Ia mengingatkan bahwa banyak koperasi di masa lalu gagal karena hanya dijadikan kendaraan program, tanpa rencana bisnis dan SDM yang memadai. Untuk itu, koperasi desa yang hendak didirikan harus memiliki:
-
Struktur manajemen yang jelas dan profesional
-
Unit usaha yang relevan dan tidak tumpang tindih
-
Sistem pembukuan transparan
-
Skema kemitraan strategis dengan BUMDes atau pihak ketiga
“Kalau tidak dirancang dari awal, koperasi bisa seperti rumah kosong. Ada papan namanya, tapi tidak ada aktivitas ekonomi di dalamnya. Ini yang harus kita hindari,” ucapnya.
Potensi Besar Desa, Jangan Disia-siakan
Hero menekankan bahwa desa saat ini memiliki potensi luar biasa dalam bidang produksi pangan, kerajinan, wisata, hingga energi terbarukan. Semua potensi itu membutuhkan lembaga usaha yang efisien, bersinergi, dan punya orientasi jangka panjang.
“Desa bukan objek program, tapi subjek pembangunan.

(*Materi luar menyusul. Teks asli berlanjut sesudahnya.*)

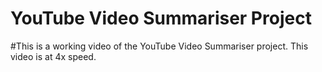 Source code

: # YouTube Video Summariser Project

#This is a working video of the YouTube Video Summariser project. This video is at 4x speed. 

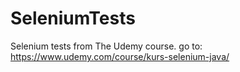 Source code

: # SeleniumTests
Selenium tests from The Udemy course.
go to: https://www.udemy.com/course/kurs-selenium-java/
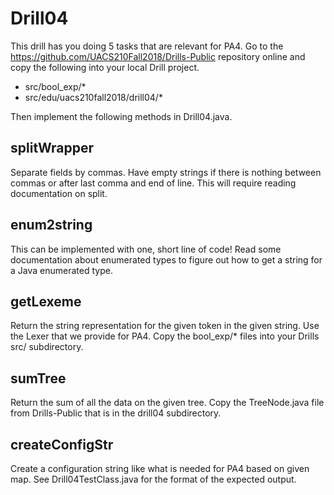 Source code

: # Drill04

This drill has you doing 5 tasks that are relevant for PA4.  Go to the 
https://github.com/UACS210Fall2018/Drills-Public repository online and
copy the following into your local Drill project.
 * src/bool_exp/*
 * src/edu/uacs210fall2018/drill04/*

Then implement the following methods in Drill04.java.

## splitWrapper

Separate fields by commas. Have empty strings if there is nothing between
commas or after last comma and end of line.
This will require reading documentation on split.

## enum2string

This can be implemented with one, short line of code!
Read some documentation about enumerated types to figure out how
to get a string for a Java enumerated type.

## getLexeme

Return the string representation for the given token in
the given string.  Use the Lexer that we provide for PA4.
Copy the bool_exp/\* files into your Drills src/ subdirectory.

## sumTree

Return the sum of all the data on the given tree.  Copy the TreeNode.java
file from Drills-Public that is in the drill04 subdirectory.

## createConfigStr

Create a configuration string like what is needed for PA4 based on
given map.  See Drill04TestClass.java for the format of the expected output.

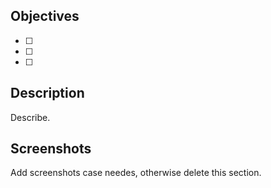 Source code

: ## Objectives

- [ ] 
- [ ] 
- [ ]

## Description
Describe.

## Screenshots
Add screenshots case needes, otherwise delete this section. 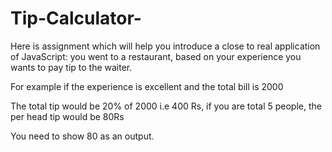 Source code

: # Tip-Calculator-
Here is assignment which will help you introduce a close to real application of JavaScript:
 you went to a restaurant, based on your experience you wants to pay tip to the waiter. 

For example if the experience is excellent and the total bill is 2000 

The total tip would be 20% of 2000 i.e 400 Rs, if you are total 5 people, the per head tip would be 80Rs 

You need to show 80 as an output. 
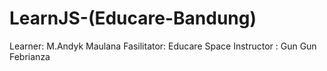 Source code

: # LearnJS-(Educare-Bandung)
Learner: M.Andyk Maulana
Fasilitator: Educare Space
Instructor : Gun Gun Febrianza
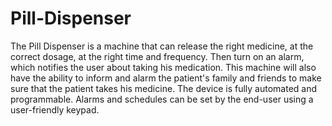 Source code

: # Pill-Dispenser


The Pill Dispenser is a machine that can release the right medicine, at the correct dosage, at the right time and frequency. Then turn on an alarm, which notifies the user about taking his medication. This machine will also have the ability to inform and alarm the patient's family and friends to make sure that the patient takes his medicine. The device is fully automated and programmable. Alarms and schedules can be set by the end-user using a user-friendly keypad.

Kalau kelembagaan ekonomi desanya saling mendukung, maka kemandirian itu akan lebih cepat tercapai,” ujar Hero penuh optimisme.
Ia pun berkomitmen akan terus mendorong agar pembentukan koperasi desa tidak terjebak dalam rutinitas simbolis, tapi benar-benar lahir dari kebutuhan riil masyarakat dan menjadi pilar ekonomi baru yang membumi.